WORK ORDER
Repeat exactly the lines of the entries below from the one with "Bir oyun şirketi müşterilerinin" through the one with "ortalama ne kadar kazandırabileceğini", both ends included, and nothing else.
--- GIVEN DATA Enclosed Below ---
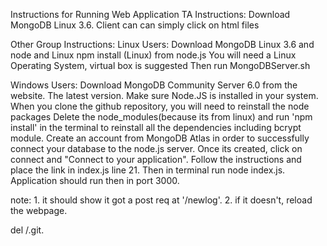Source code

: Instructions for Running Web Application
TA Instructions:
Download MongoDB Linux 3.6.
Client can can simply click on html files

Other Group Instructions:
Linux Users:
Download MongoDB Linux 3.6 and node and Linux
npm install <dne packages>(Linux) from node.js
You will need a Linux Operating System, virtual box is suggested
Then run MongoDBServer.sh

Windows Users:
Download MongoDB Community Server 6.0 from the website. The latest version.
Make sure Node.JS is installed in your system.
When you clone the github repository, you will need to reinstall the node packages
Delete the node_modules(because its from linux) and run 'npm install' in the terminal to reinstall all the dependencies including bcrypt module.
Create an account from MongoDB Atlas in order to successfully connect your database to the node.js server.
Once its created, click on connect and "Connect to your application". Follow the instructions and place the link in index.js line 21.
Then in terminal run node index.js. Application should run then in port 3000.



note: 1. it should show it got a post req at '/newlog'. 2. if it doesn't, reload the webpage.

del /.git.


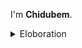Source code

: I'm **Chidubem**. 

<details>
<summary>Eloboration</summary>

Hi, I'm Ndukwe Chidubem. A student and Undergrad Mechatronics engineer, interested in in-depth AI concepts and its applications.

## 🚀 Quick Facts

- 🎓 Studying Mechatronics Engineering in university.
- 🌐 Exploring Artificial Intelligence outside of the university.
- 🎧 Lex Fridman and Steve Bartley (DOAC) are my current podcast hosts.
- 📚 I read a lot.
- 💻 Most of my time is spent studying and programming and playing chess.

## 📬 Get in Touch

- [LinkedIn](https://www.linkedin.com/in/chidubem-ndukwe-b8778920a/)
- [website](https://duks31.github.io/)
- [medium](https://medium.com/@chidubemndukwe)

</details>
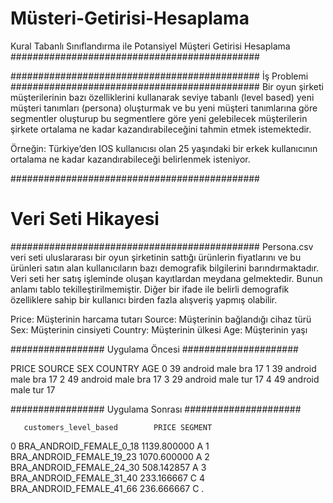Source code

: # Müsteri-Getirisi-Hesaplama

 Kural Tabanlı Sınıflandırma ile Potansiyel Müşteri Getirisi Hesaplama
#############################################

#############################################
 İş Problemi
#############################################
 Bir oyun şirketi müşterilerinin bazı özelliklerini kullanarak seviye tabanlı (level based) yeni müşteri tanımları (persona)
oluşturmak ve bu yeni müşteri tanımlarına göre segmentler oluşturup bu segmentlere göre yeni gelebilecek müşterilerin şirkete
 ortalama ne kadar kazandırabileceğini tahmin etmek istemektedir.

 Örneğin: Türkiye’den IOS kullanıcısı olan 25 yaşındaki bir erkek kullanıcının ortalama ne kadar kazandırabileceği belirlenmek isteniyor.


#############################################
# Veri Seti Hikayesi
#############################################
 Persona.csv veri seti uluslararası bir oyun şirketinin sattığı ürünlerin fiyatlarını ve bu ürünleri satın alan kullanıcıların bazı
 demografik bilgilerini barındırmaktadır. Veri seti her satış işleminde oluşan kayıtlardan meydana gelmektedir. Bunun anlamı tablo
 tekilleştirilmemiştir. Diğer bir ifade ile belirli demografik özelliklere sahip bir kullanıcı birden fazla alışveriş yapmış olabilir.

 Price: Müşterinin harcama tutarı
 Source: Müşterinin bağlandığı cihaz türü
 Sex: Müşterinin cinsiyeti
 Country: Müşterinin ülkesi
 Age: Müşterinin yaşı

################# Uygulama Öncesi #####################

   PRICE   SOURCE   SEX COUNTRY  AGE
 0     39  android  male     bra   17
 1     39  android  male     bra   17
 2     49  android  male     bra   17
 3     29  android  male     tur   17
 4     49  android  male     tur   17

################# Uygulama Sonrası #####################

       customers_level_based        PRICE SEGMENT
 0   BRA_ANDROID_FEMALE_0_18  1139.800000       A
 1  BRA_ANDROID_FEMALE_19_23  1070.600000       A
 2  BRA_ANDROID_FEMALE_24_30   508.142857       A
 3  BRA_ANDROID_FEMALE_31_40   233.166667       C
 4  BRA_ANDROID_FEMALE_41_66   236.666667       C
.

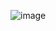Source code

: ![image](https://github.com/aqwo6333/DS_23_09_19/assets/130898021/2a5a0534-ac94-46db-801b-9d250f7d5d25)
--- End of Enclosed GIVEN DATA ---
--- GIVEN DATA Enclosed Below ---
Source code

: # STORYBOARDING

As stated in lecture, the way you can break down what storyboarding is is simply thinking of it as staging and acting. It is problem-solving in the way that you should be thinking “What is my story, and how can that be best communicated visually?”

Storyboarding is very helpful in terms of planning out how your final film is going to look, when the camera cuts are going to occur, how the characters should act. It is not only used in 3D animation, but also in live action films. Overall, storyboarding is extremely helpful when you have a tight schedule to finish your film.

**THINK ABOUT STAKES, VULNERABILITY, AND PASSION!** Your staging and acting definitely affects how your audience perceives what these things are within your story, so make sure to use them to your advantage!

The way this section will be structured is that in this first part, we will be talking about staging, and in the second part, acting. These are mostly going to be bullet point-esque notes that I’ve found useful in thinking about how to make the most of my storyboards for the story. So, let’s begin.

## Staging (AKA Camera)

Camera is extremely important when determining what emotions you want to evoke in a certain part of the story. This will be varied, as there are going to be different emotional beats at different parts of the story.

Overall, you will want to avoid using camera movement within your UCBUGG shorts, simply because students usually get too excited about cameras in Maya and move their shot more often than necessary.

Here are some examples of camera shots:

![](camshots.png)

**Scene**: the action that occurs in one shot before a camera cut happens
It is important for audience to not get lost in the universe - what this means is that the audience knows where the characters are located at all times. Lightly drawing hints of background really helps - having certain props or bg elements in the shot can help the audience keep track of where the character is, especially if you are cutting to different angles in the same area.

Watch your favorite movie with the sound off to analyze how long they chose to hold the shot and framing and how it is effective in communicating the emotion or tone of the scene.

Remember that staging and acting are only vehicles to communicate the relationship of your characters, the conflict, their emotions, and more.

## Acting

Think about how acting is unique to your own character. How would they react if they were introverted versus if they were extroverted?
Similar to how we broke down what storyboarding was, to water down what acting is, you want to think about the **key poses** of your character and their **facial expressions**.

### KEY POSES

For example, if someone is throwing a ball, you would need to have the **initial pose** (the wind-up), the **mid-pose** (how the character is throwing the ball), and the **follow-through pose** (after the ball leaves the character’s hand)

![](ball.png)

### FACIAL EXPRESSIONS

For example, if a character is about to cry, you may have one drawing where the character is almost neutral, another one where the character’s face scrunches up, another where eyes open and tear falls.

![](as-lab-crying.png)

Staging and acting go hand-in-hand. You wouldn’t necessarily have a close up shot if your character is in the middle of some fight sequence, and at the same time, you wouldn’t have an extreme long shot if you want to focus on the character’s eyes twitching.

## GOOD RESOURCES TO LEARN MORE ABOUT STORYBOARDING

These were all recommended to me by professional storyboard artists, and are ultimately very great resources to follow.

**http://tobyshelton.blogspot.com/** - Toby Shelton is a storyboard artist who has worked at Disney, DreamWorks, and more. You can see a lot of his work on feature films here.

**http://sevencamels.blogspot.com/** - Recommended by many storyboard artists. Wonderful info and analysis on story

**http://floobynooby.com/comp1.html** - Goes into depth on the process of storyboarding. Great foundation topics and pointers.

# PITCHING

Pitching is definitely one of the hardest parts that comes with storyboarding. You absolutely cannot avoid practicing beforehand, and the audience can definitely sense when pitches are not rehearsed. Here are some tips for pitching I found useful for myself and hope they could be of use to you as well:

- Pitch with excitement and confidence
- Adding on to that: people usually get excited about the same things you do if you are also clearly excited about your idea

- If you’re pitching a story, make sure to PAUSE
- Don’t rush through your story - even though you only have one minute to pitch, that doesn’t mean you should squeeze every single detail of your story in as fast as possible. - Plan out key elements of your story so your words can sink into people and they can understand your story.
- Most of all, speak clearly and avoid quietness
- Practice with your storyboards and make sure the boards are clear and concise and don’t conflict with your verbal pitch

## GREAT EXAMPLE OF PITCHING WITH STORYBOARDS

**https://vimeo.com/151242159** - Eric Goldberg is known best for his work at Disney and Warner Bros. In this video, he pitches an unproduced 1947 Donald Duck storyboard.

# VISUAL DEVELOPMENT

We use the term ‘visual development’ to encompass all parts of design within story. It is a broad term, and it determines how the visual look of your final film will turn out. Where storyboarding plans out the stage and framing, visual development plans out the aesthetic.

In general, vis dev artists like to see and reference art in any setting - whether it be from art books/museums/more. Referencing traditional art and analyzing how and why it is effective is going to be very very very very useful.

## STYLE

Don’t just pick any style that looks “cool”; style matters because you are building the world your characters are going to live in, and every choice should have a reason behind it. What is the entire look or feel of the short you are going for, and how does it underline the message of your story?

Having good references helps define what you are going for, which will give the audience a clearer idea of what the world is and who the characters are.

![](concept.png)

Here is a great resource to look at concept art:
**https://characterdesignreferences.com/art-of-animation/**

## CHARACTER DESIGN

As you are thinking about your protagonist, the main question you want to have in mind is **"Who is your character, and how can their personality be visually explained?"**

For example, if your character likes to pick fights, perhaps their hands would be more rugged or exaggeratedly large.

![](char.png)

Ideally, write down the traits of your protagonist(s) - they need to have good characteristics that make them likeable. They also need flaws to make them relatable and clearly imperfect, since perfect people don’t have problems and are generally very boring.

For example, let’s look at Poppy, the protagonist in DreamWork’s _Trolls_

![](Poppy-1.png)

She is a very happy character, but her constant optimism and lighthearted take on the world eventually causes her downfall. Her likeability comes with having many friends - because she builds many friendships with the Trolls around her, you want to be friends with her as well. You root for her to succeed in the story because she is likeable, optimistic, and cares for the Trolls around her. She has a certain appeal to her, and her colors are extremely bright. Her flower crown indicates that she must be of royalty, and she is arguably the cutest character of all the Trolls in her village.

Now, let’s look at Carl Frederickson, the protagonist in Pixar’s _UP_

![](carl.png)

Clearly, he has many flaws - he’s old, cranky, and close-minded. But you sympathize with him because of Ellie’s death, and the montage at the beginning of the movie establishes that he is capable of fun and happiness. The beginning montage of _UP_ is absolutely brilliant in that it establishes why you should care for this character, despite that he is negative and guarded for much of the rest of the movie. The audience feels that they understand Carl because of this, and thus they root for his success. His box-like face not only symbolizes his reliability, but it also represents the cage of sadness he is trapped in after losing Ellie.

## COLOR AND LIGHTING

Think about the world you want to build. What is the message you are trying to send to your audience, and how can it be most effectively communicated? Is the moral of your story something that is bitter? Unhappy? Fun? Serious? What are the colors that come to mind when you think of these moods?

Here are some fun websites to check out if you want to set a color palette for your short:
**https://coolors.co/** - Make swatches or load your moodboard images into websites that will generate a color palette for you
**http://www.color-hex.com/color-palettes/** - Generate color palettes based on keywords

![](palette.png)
--- End of Enclosed GIVEN DATA ---
EXERCISE ANSWER
 Bir oyun şirketi müşterilerinin bazı özelliklerini kullanarak seviye tabanlı (level based) yeni müşteri tanımları (persona)
oluşturmak ve bu yeni müşteri tanımlarına göre segmentler oluşturup bu segmentlere göre yeni gelebilecek müşterilerin şirkete
 ortalama ne kadar kazandırabileceğini tahmin etmek istemektedir.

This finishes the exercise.